In the absence of a federal regulatory MCL, some states have established drinking water regulations or guidance values for some PFAS, leading the way in monitoring for and limiting PFAS. For example, in August 2020, Michigan’s then newly enacted PFAS drinking water standards for seven types of PFAS—with levels of 8 ppt for PFOA and 16 ppt for PFOS—became effective. The Michigan PFAS Action Response Team (MPART), a multi-agency entity, coordinates state resources to address PFAS contamination. Together with the Michigan Department of Environment, Great Lakes, and Energy (EGLE), it commenced site investigations across Michigan identifying hundreds of PFAS-contaminated sites and areas of interest for potential PFAS contamination and developed a map identifying specific source sites for PFAS contamination. However, that regulatory scheme recently was cast into doubt.

In November 2022, in a lawsuit filed by the 3M Company, the Michigan Court of Claims struck down the Michigan PFAS regulations relating to the drinking water enforceable limits. It held that the state, when creating the standards, did not consider adequately the costs for businesses to comply with the related groundwater cleanup standards that automatically resulted from the new drinking water standards. Recently, in August 2023, the Michigan Court of Appeals agreed with the trial court that EGLE had violated administrative procedures by failing to adequately prepare a regulatory impact statement that includes an estimate of the cost of groundwater cleanup compliance by businesses and other groups. Although these rulings strike down the Michigan drinking water standards, the trial court stayed its decision until final judgment is entered, and the state can still seek further appeal, leaving the regulations in place until final resolution.
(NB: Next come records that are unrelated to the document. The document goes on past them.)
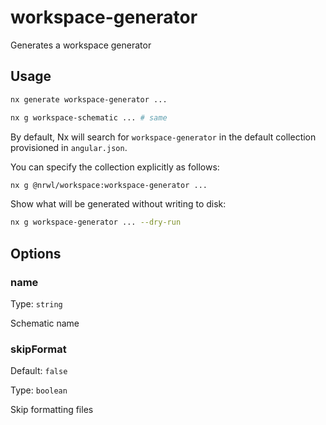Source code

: # workspace-generator

Generates a workspace generator

## Usage

```bash
nx generate workspace-generator ...
```

```bash
nx g workspace-schematic ... # same
```

By default, Nx will search for `workspace-generator` in the default collection provisioned in `angular.json`.

You can specify the collection explicitly as follows:

```bash
nx g @nrwl/workspace:workspace-generator ...
```

Show what will be generated without writing to disk:

```bash
nx g workspace-generator ... --dry-run
```

## Options

### name

Type: `string`

Schematic name

### skipFormat

Default: `false`

Type: `boolean`

Skip formatting files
Meanwhile, litigation regarding PFAS contamination of water systems continues to be filed across the country. Currently pending in the U.S. District Court for the District of South Carolina is a multidistrict litigation proceeding (MDL) with over 5,000 individual cases pending falling into three distinct categories: (1) personal injury plaintiffs claiming injury from exposure to PFAS, (2) actions filed by individual states for natural resource and other damages, and (3) public water supply plaintiffs seeking drinking water testing and remediation costs. As the first bellwether case was coming for trial, two prominent defendants—the 3M Company and DuPont de Nemours, Inc. (and other DuPont companies)—announced tentative settlements, with 3M to pay $10.3 billion to $12.5 billion and DuPont to pay $1.185 billion. Both of those settlements are tentative and require court approval, which has not yet been granted.

These tentative settlements, however, illustrate the magnitude of the anticipated costs associated with PFAS contamination. New lawsuits are being filed across the country every day for the harm alleged already to have been suffered by PFAS contamination, and the EPA and state regulatory agencies continue to adopt new regulations seeking to prevent harm from future contamination.
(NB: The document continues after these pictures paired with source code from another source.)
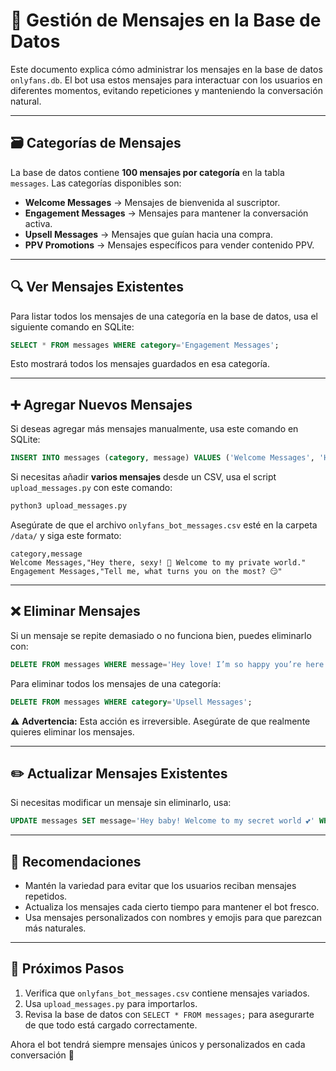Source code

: # 📌 Gestión de Mensajes en la Base de Datos

Este documento explica cómo administrar los mensajes en la base de datos `onlyfans.db`. El bot usa estos mensajes para interactuar con los usuarios en diferentes momentos, evitando repeticiones y manteniendo la conversación natural.

---

## 🗃️ Categorías de Mensajes

La base de datos contiene **100 mensajes por categoría** en la tabla `messages`. Las categorías disponibles son:

- **Welcome Messages** → Mensajes de bienvenida al suscriptor.
- **Engagement Messages** → Mensajes para mantener la conversación activa.
- **Upsell Messages** → Mensajes que guían hacia una compra.
- **PPV Promotions** → Mensajes específicos para vender contenido PPV.

---

## 🔍 Ver Mensajes Existentes
Para listar todos los mensajes de una categoría en la base de datos, usa el siguiente comando en SQLite:

```sql
SELECT * FROM messages WHERE category='Engagement Messages';
```

Esto mostrará todos los mensajes guardados en esa categoría.

---

## ➕ Agregar Nuevos Mensajes
Si deseas agregar más mensajes manualmente, usa este comando en SQLite:

```sql
INSERT INTO messages (category, message) VALUES ('Welcome Messages', 'Hey love! I’m so happy you’re here 😘');
```

Si necesitas añadir **varios mensajes** desde un CSV, usa el script `upload_messages.py` con este comando:

```bash
python3 upload_messages.py
```

Asegúrate de que el archivo `onlyfans_bot_messages.csv` esté en la carpeta `/data/` y siga este formato:

```csv
category,message
Welcome Messages,"Hey there, sexy! 💋 Welcome to my private world."
Engagement Messages,"Tell me, what turns you on the most? 😏"
```

---

## ❌ Eliminar Mensajes
Si un mensaje se repite demasiado o no funciona bien, puedes eliminarlo con:

```sql
DELETE FROM messages WHERE message='Hey love! I’m so happy you’re here 😘';
```

Para eliminar todos los mensajes de una categoría:

```sql
DELETE FROM messages WHERE category='Upsell Messages';
```

⚠️ **Advertencia:** Esta acción es irreversible. Asegúrate de que realmente quieres eliminar los mensajes.

---

## ✏️ Actualizar Mensajes Existentes
Si necesitas modificar un mensaje sin eliminarlo, usa:

```sql
UPDATE messages SET message='Hey baby! Welcome to my secret world 💕' WHERE message='Hey love! I’m so happy you’re here 😘';
```

---

## 📌 Recomendaciones
- Mantén la variedad para evitar que los usuarios reciban mensajes repetidos.
- Actualiza los mensajes cada cierto tiempo para mantener el bot fresco.
- Usa mensajes personalizados con nombres y emojis para que parezcan más naturales.

---

## 🚀 Próximos Pasos
1. Verifica que `onlyfans_bot_messages.csv` contiene mensajes variados.
2. Usa `upload_messages.py` para importarlos.
3. Revisa la base de datos con `SELECT * FROM messages;` para asegurarte de que todo está cargado correctamente.

Ahora el bot tendrá siempre mensajes únicos y personalizados en cada conversación 🎉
These PFAS-related issues will not be going away anytime soon. Several insurance coverage actions have already been filed across the country as the companies that manufactured PFAS chemicals and other manufacturers who used them in their products seek coverage for the huge sums being paid to settle claims. Other PFAS-related actions will likely be filed, such as bankruptcies for those being held liable for injuries arising from PFAS contamination.
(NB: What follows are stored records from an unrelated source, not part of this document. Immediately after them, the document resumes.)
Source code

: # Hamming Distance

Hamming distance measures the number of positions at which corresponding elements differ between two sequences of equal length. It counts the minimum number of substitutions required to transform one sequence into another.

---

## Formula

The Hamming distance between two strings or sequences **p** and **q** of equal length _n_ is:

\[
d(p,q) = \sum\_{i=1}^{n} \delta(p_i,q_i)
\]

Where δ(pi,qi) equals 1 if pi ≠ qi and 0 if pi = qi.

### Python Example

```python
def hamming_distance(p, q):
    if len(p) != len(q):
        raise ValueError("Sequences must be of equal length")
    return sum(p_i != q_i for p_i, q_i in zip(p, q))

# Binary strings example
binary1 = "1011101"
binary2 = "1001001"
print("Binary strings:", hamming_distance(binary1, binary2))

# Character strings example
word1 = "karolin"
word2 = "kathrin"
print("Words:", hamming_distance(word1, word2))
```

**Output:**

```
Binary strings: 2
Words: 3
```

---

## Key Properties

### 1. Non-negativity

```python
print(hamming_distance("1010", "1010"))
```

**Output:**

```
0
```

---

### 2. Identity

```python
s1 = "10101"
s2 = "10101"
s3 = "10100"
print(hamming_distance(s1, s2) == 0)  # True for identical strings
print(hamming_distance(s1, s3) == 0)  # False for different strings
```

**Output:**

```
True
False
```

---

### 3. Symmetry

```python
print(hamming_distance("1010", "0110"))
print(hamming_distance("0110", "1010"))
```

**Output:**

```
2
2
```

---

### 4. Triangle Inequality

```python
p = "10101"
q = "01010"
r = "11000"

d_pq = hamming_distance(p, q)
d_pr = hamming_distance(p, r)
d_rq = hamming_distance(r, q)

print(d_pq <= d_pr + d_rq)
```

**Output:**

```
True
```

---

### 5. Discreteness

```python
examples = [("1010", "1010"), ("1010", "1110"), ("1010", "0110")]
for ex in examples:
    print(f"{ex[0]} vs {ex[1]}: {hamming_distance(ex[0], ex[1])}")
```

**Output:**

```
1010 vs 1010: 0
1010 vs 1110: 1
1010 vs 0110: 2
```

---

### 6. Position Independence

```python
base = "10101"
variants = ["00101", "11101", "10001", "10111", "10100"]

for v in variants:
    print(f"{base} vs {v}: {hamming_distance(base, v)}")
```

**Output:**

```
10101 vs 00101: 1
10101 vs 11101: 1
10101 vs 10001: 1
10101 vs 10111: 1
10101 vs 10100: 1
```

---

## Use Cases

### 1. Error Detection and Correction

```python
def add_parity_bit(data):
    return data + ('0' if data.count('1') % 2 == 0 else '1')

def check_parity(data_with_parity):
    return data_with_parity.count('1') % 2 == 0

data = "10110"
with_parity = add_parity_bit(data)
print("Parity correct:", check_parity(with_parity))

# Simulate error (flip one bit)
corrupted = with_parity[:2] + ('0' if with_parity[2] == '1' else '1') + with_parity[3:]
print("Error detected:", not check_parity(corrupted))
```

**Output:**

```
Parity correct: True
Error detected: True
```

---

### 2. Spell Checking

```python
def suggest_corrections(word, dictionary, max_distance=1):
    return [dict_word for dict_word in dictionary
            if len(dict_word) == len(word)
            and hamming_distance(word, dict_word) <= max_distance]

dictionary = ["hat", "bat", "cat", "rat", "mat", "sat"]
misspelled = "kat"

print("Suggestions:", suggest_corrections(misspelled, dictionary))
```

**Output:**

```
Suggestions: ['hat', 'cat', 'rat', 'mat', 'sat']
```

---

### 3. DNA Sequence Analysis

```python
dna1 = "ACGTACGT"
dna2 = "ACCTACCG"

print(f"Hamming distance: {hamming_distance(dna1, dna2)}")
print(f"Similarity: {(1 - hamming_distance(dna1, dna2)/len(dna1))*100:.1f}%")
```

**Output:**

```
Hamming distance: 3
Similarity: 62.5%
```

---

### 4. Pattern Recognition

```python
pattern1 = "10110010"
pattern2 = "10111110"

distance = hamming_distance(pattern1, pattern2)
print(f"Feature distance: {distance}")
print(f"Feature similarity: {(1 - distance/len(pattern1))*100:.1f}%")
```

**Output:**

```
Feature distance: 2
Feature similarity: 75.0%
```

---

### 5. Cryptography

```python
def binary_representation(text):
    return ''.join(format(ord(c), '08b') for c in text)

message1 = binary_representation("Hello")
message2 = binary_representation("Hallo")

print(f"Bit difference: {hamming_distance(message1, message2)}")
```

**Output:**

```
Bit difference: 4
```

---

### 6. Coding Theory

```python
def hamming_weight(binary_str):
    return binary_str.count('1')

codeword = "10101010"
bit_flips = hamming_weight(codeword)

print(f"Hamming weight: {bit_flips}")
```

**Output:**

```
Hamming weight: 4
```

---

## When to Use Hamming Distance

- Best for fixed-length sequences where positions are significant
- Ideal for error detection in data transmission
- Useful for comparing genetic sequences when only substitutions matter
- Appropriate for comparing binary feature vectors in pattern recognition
In this environment, state and federal courts will be called on to address a variety of issues arising from these forever chemicals, and judges must be aware of what they are, the debate regarding the harms they are alleged to have caused, and the environmental enforcement regulations currently being developed to address them. Congress also may be called on to enact new laws to address the PFAS issues that courts may be called on to interpret. So, “Beware of the forever chemicals” coming soon to a courtroom near you.

Daniel F. Gourash

Seeley Savidge Ebert & Gourash Co., LPA

Daniel F. Gourash is the immediate past chair of the Judicial Division Lawyers Conference and the director of the Insurance Coverage and Complex Litigation Practice Groups of Seeley Savidge Ebert & Gourash Co., LPA, in Cleveland, Ohio.